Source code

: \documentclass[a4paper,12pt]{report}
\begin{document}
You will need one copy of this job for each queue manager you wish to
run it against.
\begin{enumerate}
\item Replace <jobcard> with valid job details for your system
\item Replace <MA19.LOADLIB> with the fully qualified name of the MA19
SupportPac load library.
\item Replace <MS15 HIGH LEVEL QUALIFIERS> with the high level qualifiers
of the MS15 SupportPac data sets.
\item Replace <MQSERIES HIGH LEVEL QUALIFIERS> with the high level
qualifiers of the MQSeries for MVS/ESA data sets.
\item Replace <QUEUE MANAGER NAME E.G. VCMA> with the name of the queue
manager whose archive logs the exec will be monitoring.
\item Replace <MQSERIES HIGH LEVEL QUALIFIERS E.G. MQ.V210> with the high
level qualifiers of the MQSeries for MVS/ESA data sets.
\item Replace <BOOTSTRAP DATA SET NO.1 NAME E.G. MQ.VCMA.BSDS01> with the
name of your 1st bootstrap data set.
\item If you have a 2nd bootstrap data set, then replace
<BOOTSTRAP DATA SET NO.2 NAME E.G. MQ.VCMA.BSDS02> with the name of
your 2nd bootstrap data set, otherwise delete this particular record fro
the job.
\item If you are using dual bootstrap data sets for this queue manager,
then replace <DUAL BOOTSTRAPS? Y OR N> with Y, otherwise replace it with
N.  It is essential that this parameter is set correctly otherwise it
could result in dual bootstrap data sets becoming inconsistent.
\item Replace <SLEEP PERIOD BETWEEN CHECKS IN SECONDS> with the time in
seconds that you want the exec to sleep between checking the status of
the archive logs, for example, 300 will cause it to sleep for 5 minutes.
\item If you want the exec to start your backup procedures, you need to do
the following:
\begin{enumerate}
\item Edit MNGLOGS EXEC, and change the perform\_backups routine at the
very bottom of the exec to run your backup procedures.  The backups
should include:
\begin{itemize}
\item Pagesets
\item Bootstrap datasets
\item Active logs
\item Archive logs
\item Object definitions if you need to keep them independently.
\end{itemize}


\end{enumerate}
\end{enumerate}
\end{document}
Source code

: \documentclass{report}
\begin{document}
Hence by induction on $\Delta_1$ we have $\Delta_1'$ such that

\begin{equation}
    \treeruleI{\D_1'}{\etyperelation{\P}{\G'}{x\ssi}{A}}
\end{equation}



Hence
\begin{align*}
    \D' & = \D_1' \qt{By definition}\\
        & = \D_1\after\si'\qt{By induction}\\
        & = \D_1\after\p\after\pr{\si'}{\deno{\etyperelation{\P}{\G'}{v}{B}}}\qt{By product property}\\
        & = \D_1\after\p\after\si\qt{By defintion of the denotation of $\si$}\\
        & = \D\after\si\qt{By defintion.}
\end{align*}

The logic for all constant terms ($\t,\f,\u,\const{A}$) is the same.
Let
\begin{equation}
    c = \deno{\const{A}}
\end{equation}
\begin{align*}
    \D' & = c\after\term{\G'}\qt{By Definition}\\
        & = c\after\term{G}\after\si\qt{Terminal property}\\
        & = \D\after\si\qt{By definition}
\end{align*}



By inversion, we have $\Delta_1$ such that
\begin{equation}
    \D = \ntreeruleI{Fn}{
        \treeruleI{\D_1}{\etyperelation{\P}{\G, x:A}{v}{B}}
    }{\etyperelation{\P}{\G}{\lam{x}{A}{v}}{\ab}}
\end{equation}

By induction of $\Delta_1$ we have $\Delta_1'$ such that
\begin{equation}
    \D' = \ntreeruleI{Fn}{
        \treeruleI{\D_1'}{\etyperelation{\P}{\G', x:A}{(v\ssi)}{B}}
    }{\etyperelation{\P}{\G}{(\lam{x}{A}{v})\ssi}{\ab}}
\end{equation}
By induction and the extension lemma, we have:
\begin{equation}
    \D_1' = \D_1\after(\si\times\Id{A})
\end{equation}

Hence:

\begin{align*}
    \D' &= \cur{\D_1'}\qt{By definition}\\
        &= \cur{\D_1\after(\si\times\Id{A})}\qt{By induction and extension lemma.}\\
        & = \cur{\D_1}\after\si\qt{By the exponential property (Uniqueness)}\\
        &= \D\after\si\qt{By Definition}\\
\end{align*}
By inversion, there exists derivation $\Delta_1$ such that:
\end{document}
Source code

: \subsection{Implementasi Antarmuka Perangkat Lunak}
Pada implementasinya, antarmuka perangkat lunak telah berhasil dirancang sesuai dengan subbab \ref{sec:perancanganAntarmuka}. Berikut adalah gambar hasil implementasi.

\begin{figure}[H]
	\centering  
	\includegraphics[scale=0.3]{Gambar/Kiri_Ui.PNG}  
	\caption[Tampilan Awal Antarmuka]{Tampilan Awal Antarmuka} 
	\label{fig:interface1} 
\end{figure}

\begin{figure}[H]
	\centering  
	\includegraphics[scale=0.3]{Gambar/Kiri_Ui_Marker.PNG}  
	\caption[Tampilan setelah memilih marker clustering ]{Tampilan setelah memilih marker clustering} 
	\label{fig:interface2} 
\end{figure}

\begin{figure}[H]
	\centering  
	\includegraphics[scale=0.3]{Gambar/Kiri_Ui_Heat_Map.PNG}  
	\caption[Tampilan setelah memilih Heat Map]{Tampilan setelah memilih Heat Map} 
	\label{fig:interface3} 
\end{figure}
* * *
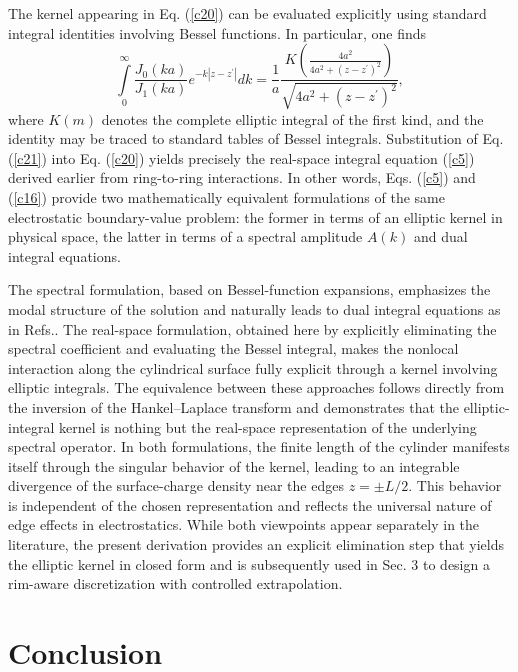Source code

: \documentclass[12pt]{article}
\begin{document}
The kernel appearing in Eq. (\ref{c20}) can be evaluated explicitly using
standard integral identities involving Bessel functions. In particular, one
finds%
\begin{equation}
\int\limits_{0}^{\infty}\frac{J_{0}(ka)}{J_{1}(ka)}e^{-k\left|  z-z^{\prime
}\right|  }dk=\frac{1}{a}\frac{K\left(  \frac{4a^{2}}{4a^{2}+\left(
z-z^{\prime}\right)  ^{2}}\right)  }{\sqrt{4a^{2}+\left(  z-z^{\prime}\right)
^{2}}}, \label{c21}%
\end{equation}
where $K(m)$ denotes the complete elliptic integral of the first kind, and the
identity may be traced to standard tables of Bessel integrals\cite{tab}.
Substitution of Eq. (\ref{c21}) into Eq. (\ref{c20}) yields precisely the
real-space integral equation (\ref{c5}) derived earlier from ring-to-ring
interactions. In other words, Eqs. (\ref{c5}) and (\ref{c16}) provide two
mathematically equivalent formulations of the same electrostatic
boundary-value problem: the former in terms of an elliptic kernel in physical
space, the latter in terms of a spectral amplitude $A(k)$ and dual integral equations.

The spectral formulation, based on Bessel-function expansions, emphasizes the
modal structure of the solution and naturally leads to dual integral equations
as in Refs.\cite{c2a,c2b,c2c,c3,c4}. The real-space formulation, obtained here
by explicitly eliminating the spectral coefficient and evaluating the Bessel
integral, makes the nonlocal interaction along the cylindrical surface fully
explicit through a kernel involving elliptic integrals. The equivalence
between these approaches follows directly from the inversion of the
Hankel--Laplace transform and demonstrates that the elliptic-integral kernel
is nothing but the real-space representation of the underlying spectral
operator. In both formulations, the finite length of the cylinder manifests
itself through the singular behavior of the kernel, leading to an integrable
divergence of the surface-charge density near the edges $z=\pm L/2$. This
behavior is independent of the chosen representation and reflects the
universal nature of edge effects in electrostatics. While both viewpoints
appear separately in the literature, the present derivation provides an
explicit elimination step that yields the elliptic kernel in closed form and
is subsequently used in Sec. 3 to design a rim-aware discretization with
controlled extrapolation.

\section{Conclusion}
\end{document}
--
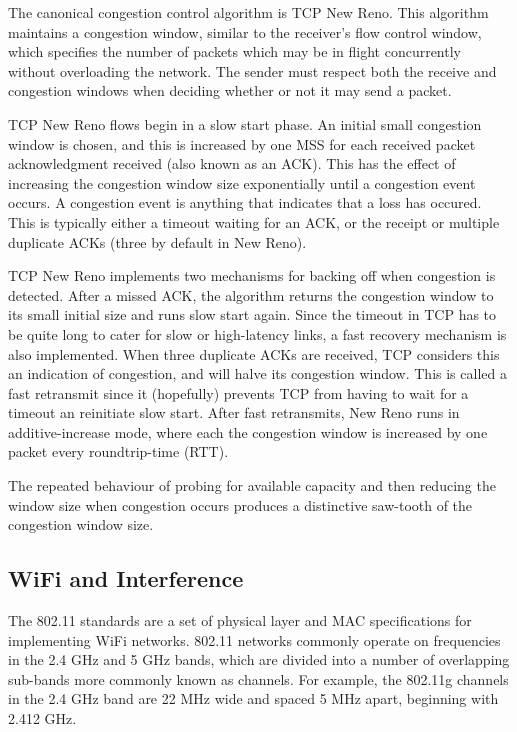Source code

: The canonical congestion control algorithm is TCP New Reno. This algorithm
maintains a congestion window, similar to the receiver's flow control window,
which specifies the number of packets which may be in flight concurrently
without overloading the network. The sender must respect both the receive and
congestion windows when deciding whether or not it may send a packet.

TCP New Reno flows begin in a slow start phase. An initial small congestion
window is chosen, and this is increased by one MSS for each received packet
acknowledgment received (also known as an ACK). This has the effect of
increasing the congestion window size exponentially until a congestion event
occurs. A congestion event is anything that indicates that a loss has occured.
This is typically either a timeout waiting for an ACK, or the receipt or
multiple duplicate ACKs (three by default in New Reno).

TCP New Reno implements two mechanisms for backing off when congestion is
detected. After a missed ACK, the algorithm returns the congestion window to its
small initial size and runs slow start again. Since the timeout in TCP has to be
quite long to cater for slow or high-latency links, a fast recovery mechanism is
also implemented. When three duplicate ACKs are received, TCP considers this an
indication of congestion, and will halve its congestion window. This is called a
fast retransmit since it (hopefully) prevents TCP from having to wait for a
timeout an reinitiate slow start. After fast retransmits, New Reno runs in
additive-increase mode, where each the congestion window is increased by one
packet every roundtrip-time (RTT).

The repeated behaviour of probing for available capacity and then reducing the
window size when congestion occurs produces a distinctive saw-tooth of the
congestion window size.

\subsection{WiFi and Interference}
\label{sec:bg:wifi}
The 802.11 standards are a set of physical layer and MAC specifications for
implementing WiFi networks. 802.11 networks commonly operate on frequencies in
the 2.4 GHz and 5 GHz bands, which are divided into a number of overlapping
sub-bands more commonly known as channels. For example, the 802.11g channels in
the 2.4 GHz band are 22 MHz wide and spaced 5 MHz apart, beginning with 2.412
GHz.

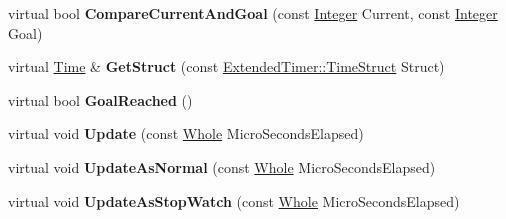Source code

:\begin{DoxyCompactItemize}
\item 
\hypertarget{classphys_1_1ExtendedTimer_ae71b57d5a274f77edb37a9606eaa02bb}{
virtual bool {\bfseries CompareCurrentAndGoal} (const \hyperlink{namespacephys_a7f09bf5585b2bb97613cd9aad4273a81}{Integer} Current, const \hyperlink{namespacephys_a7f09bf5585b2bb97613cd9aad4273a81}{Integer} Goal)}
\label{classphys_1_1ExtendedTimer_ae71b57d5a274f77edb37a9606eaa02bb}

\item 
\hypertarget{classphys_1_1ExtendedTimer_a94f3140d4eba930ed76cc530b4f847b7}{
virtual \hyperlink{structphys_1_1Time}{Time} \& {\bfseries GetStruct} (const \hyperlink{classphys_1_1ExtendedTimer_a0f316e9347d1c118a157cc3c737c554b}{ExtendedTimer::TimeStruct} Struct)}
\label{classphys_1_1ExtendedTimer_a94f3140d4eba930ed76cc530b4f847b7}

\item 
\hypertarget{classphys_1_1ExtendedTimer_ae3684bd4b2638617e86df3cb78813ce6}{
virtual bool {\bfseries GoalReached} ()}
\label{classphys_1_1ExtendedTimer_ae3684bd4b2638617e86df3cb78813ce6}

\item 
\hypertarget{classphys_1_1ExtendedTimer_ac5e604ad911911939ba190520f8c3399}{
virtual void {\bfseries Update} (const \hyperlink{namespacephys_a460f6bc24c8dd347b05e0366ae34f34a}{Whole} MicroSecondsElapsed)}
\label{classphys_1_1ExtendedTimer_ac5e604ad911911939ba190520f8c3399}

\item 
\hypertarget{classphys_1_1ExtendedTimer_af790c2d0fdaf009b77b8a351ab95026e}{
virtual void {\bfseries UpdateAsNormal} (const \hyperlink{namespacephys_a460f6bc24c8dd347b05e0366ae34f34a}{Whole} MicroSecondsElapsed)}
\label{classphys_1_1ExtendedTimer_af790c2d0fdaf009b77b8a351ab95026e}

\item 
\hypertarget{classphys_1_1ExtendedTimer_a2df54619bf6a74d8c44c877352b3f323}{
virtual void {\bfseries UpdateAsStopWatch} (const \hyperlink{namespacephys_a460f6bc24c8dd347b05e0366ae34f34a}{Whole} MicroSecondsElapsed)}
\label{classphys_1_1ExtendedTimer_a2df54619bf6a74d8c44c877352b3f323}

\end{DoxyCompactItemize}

[PROBLEM DETAILS] Scan the records above, then copy out each line that mentions "kernel".

[EXPECTED OUTPUT]
The kernel appearing in Eq. (\ref{c20}) can be evaluated explicitly using
boundary-value problem: the former in terms of an elliptic kernel in physical
explicit through a kernel involving elliptic integrals. The equivalence
Hankel--Laplace transform and demonstrates that the elliptic-integral kernel
itself through the singular behavior of the kernel, leading to an integrable
explicit elimination step that yields the elliptic kernel in closed form and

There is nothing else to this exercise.